Built in 1885 for the German Club and later remodelled by the Naval & Military Club, 7 Alfred Place has historical and social significance for LGBTIQ+ communities as the site of the first bar in Melbourne to publicly promote itself as welcoming gay people: Annabel’s.

For those in the know, there were always places in Melbourne’s CBD where queer people could gather together for a drink and to catch up. This was particularly true after World War II. These venues included cafes such as Liberty Belle, Cinders, Prompt Corner and hotels such as the Hotel Australia, the London Hotel, and Phair’s Hotel. The relaxation of restricted hotel trading hours in 1966—ending the six o’clock swill—created more opportunities. By the mid-1970s, the emergence of gay pride meant that many people were more confident in themselves and looking for venues that were more than simply tolerant of queer people. This presented opportunities for entrepreneurially-minded ‘promoters’, as these business-owners were called.
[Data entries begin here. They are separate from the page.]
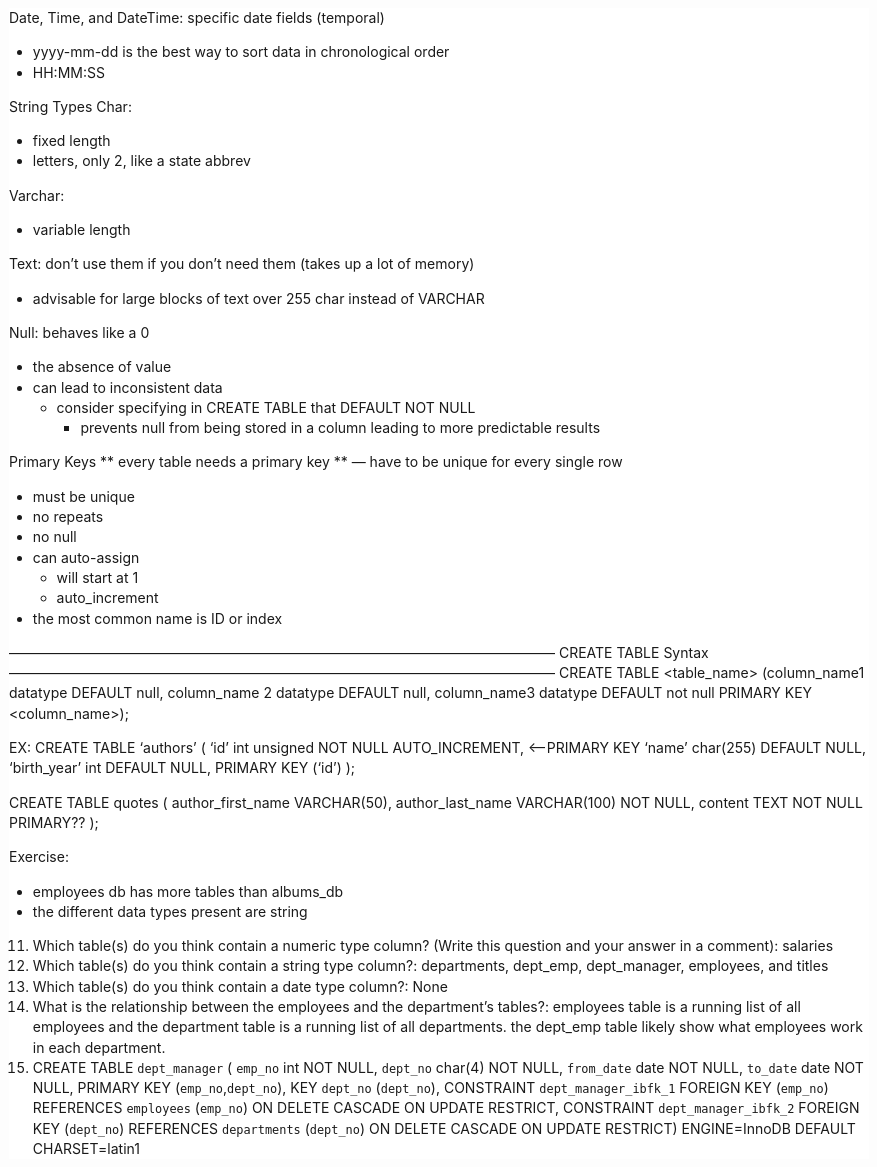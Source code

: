 Date, Time, and DateTime: specific date fields (temporal)
* yyyy-mm-dd is the best way to sort data in chronological order
* HH:MM:SS

String Types
Char: 
* fixed length
* letters, only 2, like a state abbrev

Varchar:
* variable length

Text: don’t use them if you don’t need them (takes up a lot of memory)
* advisable for large blocks of text over 255 char instead of VARCHAR

Null: behaves like a 0
* the absence of value
* can lead to inconsistent data
    * consider specifying in CREATE TABLE that DEFAULT NOT NULL
        * prevents null from being stored in a column leading to more predictable results

Primary Keys  ** every table needs a primary key **
— have to be unique for every single row
* must be unique
* no repeats
* no null
* can auto-assign
    * will start at 1
    * auto_increment
* the most common name is ID or index

———————————————————————————————————————
CREATE TABLE Syntax
———————————————————————————————————————
CREATE TABLE <table_name> (column_name1 datatype DEFAULT null, column_name 2 datatype DEFAULT null, column_name3 datatype DEFAULT not null PRIMARY KEY <column_name>);

EX: CREATE TABLE ‘authors’ (
	‘id’ int unsigned NOT NULL AUTO_INCREMENT,  <—PRIMARY KEY
	‘name’ char(255) DEFAULT NULL,
	‘birth_year’ int DEFAULT NULL,
	PRIMARY KEY (‘id’)
	);

CREATE TABLE quotes (
    author_first_name VARCHAR(50),
    author_last_name  VARCHAR(100) NOT NULL,
    content TEXT NOT NULL
	PRIMARY??
);

Exercise:
* employees db has more tables than albums_db
* the different data types present are string 
11. Which table(s) do you think contain a numeric type column? (Write this question and your answer in a comment): salaries
12. Which table(s) do you think contain a string type column?: departments, dept_emp, dept_manager, employees, and titles
13. Which table(s) do you think contain a date type column?: None
14. What is the relationship between the employees and the department’s tables?: employees table is a running list of all employees and the department table is a running list of all departments. the dept_emp table likely show what employees work in each department.
15. CREATE TABLE `dept_manager` (  `emp_no` int NOT NULL,  `dept_no` char(4) NOT NULL,  `from_date` date NOT NULL,  `to_date` date NOT NULL,  PRIMARY KEY (`emp_no`,`dept_no`),  KEY `dept_no` (`dept_no`),  CONSTRAINT `dept_manager_ibfk_1` FOREIGN KEY (`emp_no`) REFERENCES `employees` (`emp_no`) ON DELETE CASCADE ON UPDATE RESTRICT, CONSTRAINT `dept_manager_ibfk_2` FOREIGN KEY (`dept_no`) REFERENCES `departments` (`dept_no`) ON DELETE CASCADE ON UPDATE RESTRICT) ENGINE=InnoDB DEFAULT CHARSET=latin1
Annabel’s opened in Alfred Place in 1975, and was operated by Glen Waller whose family had run hotels for many years. The grand interior of the building featured a staircase that swept patrons to the main bar on the upper floor. There was an upstairs squash court that was open to Annabel’s club members.

Annabel’s was open seven nights a week, with a women’s night once a week. The 10 o’clock licensing laws required that food be served by venues selling alcohol. Many remember the tired party pies and suspicious frankfurts that most licensees provided. Annabel’s was different, providing high quality food.

Annabel’s was also community minded, organising picnics and an ‘orphans Christmas lunch’ for queer people who had nowhere else to be on Christmas Day.

Although Annabel’s closed in 1978 after just three years, it had demonstrated the recreational, commercial and social possibilities of the new world that was emerging for gay people.